Work task
Go through the entries below and print each one exactly, leaving out pictures.

[[ Records to use open ]]

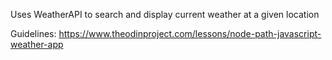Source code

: Uses WeatherAPI to search and display current weather at a given location

Guidelines: https://www.theodinproject.com/lessons/node-path-javascript-weather-app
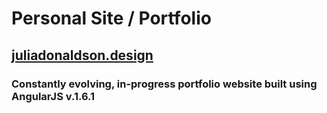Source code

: # Personal Site / Portfolio

## [juliadonaldson.design](http://juliadonaldson.design)

### Constantly evolving, in-progress portfolio website built using AngularJS v.1.6.1
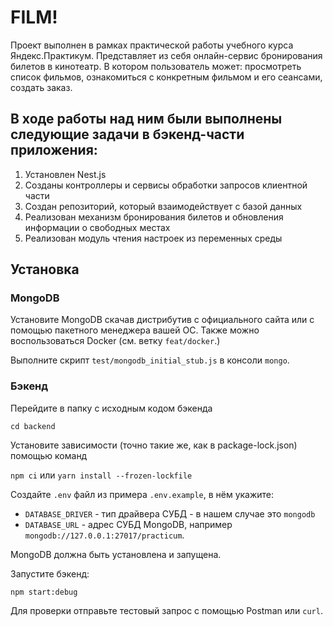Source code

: # FILM!

Проект выполнен в рамках практической работы учебного курса Яндекс.Практикум. Представляет из себя онлайн-сервис бронирования билетов в кинотеатр. В котором пользователь может: просмотреть список фильмов, ознакомиться с конкретным фильмом и его сеансами, создать заказ.

## В ходе работы над ним были выполнены следующие задачи в бэкенд-части приложения:
1. Установлен Nest.js
2. Созданы контроллеры и сервисы обработки запросов клиентной части
3. Создан репозиторий, который взаимодействует с базой данных
4. Реализован механизм бронирования билетов и обновления информации о свободных местах
5. Реализован модуль чтения настроек из переменных среды

## Установка

### MongoDB

Установите MongoDB скачав дистрибутив с официального сайта или с помощью пакетного менеджера вашей ОС. Также можно воспользоваться Docker (см. ветку `feat/docker`.)

Выполните скрипт `test/mongodb_initial_stub.js` в консоли `mongo`.

### Бэкенд

Перейдите в папку с исходным кодом бэкенда

`cd backend`

Установите зависимости (точно такие же, как в package-lock.json) помощью команд

`npm ci` или `yarn install --frozen-lockfile`

Создайте `.env` файл из примера `.env.example`, в нём укажите:

* `DATABASE_DRIVER` - тип драйвера СУБД - в нашем случае это `mongodb` 
* `DATABASE_URL` - адрес СУБД MongoDB, например `mongodb://127.0.0.1:27017/practicum`.  

MongoDB должна быть установлена и запущена.

Запустите бэкенд:

`npm start:debug`

Для проверки отправьте тестовый запрос с помощью Postman или `curl`.




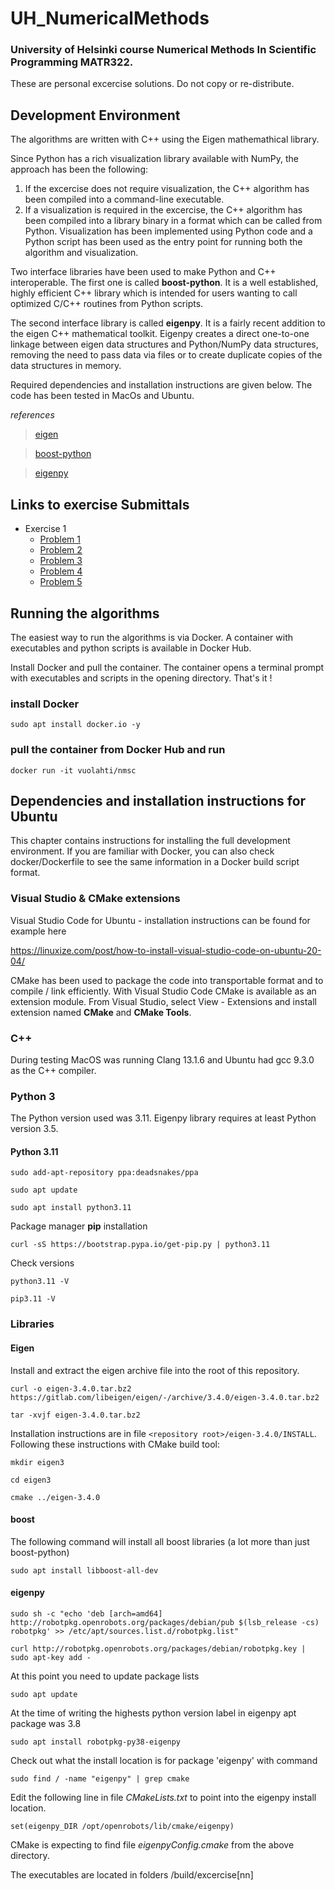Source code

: # UH_NumericalMethods
### University of Helsinki course Numerical Methods In Scientific  Programming MATR322. 

These are personal excercise solutions. Do not copy or re-distribute.

## Development Environment
The algorithms are written with C++ using the Eigen mathemathical library. 

Since Python has a rich visualization library available with NumPy, the approach has been the following:

1. If the excercise does not require visualization, the C++ algorithm has been compiled into a command-line executable.
2. If a visualization is required in the excercise, the C++ algorithm has been compiled into a library binary in a format which can be called from Python. Visualization has been implemented using Python code and a Python script has been used as the entry point for running both the algorithm and visualization.

Two interface libraries have been used to make Python and C++ interoperable. The first one is called **boost-python**. It is a well established, highly efficient C++ library which is intended for users wanting to call optimized C/C++ routines from Python scripts. 

The second interface library is called **eigenpy**. It is a fairly recent addition to the eigen C++ mathematical toolkit. Eigenpy creates a direct one-to-one linkage between eigen data structures and Python/NumPy data structures, removing the need to pass data via files or to create duplicate copies of the data structures in memory.

Required dependencies and installation instructions are given below. The code has been tested in MacOs and Ubuntu.

*references*

>[eigen](https://eigen.tuxfamily.org/index.php?title=Main_Page)

>[boost-python](https://www.boost.org/doc/libs/1_83_0/libs/python/doc/html/index.html)

>[eigenpy](https://github.com/stack-of-tasks/eigenpy)

## Links to exercise Submittals

- Exercise 1 
  - [Problem 1](exercise01/exercise1_1.pdf) 
  - [Problem 2]()
  - [Problem 3](exercise01/exercise1_3.pdf)
  - [Problem 4]()
  - [Problem 5]()

## Running the algorithms

The easiest way to run the algorithms is via Docker. A container with executables and python scripts is available in Docker Hub. 

Install Docker and pull the container. The container opens a terminal prompt with executables and scripts in the opening directory. That's it !

### install Docker

`sudo apt install docker.io -y`

### pull the container from Docker Hub and run

`docker run -it vuolahti/nmsc`

## Dependencies and installation instructions for Ubuntu

This chapter contains instructions for installing the full development environment. If you are familiar with Docker, you can also check docker/Dockerfile to see the same information in a Docker build script format.

### Visual Studio & CMake extensions
Visual Studio Code for Ubuntu - installation instructions can be found for example here

https://linuxize.com/post/how-to-install-visual-studio-code-on-ubuntu-20-04/

CMake has been used to package the code into transportable format  and to compile / link efficiently. With Visual Studio Code CMake is available as an extension module. From Visual Studio, select View - Extensions and install extension named **CMake** and **CMake Tools**.  

### C++
During testing MacOS was running Clang 13.1.6 and Ubuntu had gcc 9.3.0 as the C++ compiler.

### Python 3
The Python version used was 3.11. Eigenpy library requires at least Python version 3.5.

#### Python 3.11
`sudo add-apt-repository ppa:deadsnakes/ppa`

`sudo apt update`

`sudo apt install python3.11`

Package manager **pip** installation

`curl -sS https://bootstrap.pypa.io/get-pip.py | python3.11`

Check versions

`python3.11 -V`

`pip3.11 -V`



### Libraries

#### Eigen

Install and extract the eigen archive file into the root of this repository. 

`curl -o eigen-3.4.0.tar.bz2 https://gitlab.com/libeigen/eigen/-/archive/3.4.0/eigen-3.4.0.tar.bz2`

`tar -xvjf eigen-3.4.0.tar.bz2`

Installation instructions are in file `<repository root>/eigen-3.4.0/INSTALL`. Following these instructions with CMake build tool:

`mkdir eigen3`

`cd eigen3`

`cmake ../eigen-3.4.0`

#### boost

The following command will install all boost libraries (a lot more than just boost-python)

`sudo apt install libboost-all-dev`

#### eigenpy

`sudo sh -c "echo 'deb [arch=amd64] http://robotpkg.openrobots.org/packages/debian/pub $(lsb_release -cs) robotpkg' >> /etc/apt/sources.list.d/robotpkg.list"`

`curl http://robotpkg.openrobots.org/packages/debian/robotpkg.key | sudo apt-key add -`

At this point you need to update package lists

`sudo apt update`

At the time of writing the highests python version label in eigenpy apt package was 3.8

`sudo apt install robotpkg-py38-eigenpy`

Check out what the install location is for package 'eigenpy' with command

`sudo find / -name "eigenpy" | grep cmake`

Edit the following line in file *CMakeLists.txt* to point into the eigenpy install location.

`set(eigenpy_DIR /opt/openrobots/lib/cmake/eigenpy)`

CMake is expecting to find file *eigenpyConfig.cmake* from the above directory.

The executables are located in folders /build/excercise[nn]

















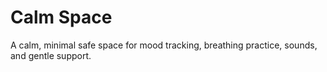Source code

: # Calm Space

A calm, minimal safe space for mood tracking, breathing practice, sounds, and gentle support.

[[ Records to use closed ]]

Answer space
Source code

: Uses WeatherAPI to search and display current weather at a given location

Guidelines: https://www.theodinproject.com/lessons/node-path-javascript-weather-app
Source code

: # Personal Site / Portfolio

## [juliadonaldson.design](http://juliadonaldson.design)

### Constantly evolving, in-progress portfolio website built using AngularJS v.1.6.1
Source code

: # FILM!

Проект выполнен в рамках практической работы учебного курса Яндекс.Практикум. Представляет из себя онлайн-сервис бронирования билетов в кинотеатр. В котором пользователь может: просмотреть список фильмов, ознакомиться с конкретным фильмом и его сеансами, создать заказ.

## В ходе работы над ним были выполнены следующие задачи в бэкенд-части приложения:
1. Установлен Nest.js
2. Созданы контроллеры и сервисы обработки запросов клиентной части
3. Создан репозиторий, который взаимодействует с базой данных
4. Реализован механизм бронирования билетов и обновления информации о свободных местах
5. Реализован модуль чтения настроек из переменных среды

## Установка

### MongoDB

Установите MongoDB скачав дистрибутив с официального сайта или с помощью пакетного менеджера вашей ОС. Также можно воспользоваться Docker (см. ветку `feat/docker`.)

Выполните скрипт `test/mongodb_initial_stub.js` в консоли `mongo`.

### Бэкенд

Перейдите в папку с исходным кодом бэкенда

`cd backend`

Установите зависимости (точно такие же, как в package-lock.json) помощью команд

`npm ci` или `yarn install --frozen-lockfile`

Создайте `.env` файл из примера `.env.example`, в нём укажите:

* `DATABASE_DRIVER` - тип драйвера СУБД - в нашем случае это `mongodb` 
* `DATABASE_URL` - адрес СУБД MongoDB, например `mongodb://127.0.0.1:27017/practicum`.  

MongoDB должна быть установлена и запущена.

Запустите бэкенд:

`npm start:debug`

Для проверки отправьте тестовый запрос с помощью Postman или `curl`.




Source code

: # UH_NumericalMethods
### University of Helsinki course Numerical Methods In Scientific  Programming MATR322. 

These are personal excercise solutions. Do not copy or re-distribute.

## Development Environment
The algorithms are written with C++ using the Eigen mathemathical library. 

Since Python has a rich visualization library available with NumPy, the approach has been the following:

1. If the excercise does not require visualization, the C++ algorithm has been compiled into a command-line executable.
2. If a visualization is required in the excercise, the C++ algorithm has been compiled into a library binary in a format which can be called from Python. Visualization has been implemented using Python code and a Python script has been used as the entry point for running both the algorithm and visualization.

Two interface libraries have been used to make Python and C++ interoperable. The first one is called **boost-python**. It is a well established, highly efficient C++ library which is intended for users wanting to call optimized C/C++ routines from Python scripts. 

The second interface library is called **eigenpy**. It is a fairly recent addition to the eigen C++ mathematical toolkit. Eigenpy creates a direct one-to-one linkage between eigen data structures and Python/NumPy data structures, removing the need to pass data via files or to create duplicate copies of the data structures in memory.

Required dependencies and installation instructions are given below. The code has been tested in MacOs and Ubuntu.

*references*

>[eigen](https://eigen.tuxfamily.org/index.php?title=Main_Page)

>[boost-python](https://www.boost.org/doc/libs/1_83_0/libs/python/doc/html/index.html)

>[eigenpy](https://github.com/stack-of-tasks/eigenpy)

## Links to exercise Submittals

- Exercise 1 
  - [Problem 1](exercise01/exercise1_1.pdf) 
  - [Problem 2]()
  - [Problem 3](exercise01/exercise1_3.pdf)
  - [Problem 4]()
  - [Problem 5]()

## Running the algorithms

The easiest way to run the algorithms is via Docker. A container with executables and python scripts is available in Docker Hub. 

Install Docker and pull the container. The container opens a terminal prompt with executables and scripts in the opening directory. That's it !

### install Docker

`sudo apt install docker.io -y`

### pull the container from Docker Hub and run

`docker run -it vuolahti/nmsc`

## Dependencies and installation instructions for Ubuntu

This chapter contains instructions for installing the full development environment. If you are familiar with Docker, you can also check docker/Dockerfile to see the same information in a Docker build script format.

### Visual Studio & CMake extensions
Visual Studio Code for Ubuntu - installation instructions can be found for example here

https://linuxize.com/post/how-to-install-visual-studio-code-on-ubuntu-20-04/

CMake has been used to package the code into transportable format  and to compile / link efficiently. With Visual Studio Code CMake is available as an extension module. From Visual Studio, select View - Extensions and install extension named **CMake** and **CMake Tools**.  

### C++
During testing MacOS was running Clang 13.1.6 and Ubuntu had gcc 9.3.0 as the C++ compiler.

### Python 3
The Python version used was 3.11. Eigenpy library requires at least Python version 3.5.

#### Python 3.11
`sudo add-apt-repository ppa:deadsnakes/ppa`

`sudo apt update`

`sudo apt install python3.11`

Package manager **pip** installation

`curl -sS https://bootstrap.pypa.io/get-pip.py | python3.11`

Check versions

`python3.11 -V`

`pip3.11 -V`



### Libraries

#### Eigen

Install and extract the eigen archive file into the root of this repository. 

`curl -o eigen-3.4.0.tar.bz2 https://gitlab.com/libeigen/eigen/-/archive/3.4.0/eigen-3.4.0.tar.bz2`

`tar -xvjf eigen-3.4.0.tar.bz2`

Installation instructions are in file `<repository root>/eigen-3.4.0/INSTALL`. Following these instructions with CMake build tool:

`mkdir eigen3`

`cd eigen3`

`cmake ../eigen-3.4.0`

#### boost

The following command will install all boost libraries (a lot more than just boost-python)

`sudo apt install libboost-all-dev`

#### eigenpy

`sudo sh -c "echo 'deb [arch=amd64] http://robotpkg.openrobots.org/packages/debian/pub $(lsb_release -cs) robotpkg' >> /etc/apt/sources.list.d/robotpkg.list"`

`curl http://robotpkg.openrobots.org/packages/debian/robotpkg.key | sudo apt-key add -`

At this point you need to update package lists

`sudo apt update`

At the time of writing the highests python version label in eigenpy apt package was 3.8

`sudo apt install robotpkg-py38-eigenpy`

Check out what the install location is for package 'eigenpy' with command

`sudo find / -name "eigenpy" | grep cmake`

Edit the following line in file *CMakeLists.txt* to point into the eigenpy install location.

`set(eigenpy_DIR /opt/openrobots/lib/cmake/eigenpy)`

CMake is expecting to find file *eigenpyConfig.cmake* from the above directory.

The executables are located in folders /build/excercise[nn]

















Source code

: # Calm Space

A calm, minimal safe space for mood tracking, breathing practice, sounds, and gentle support.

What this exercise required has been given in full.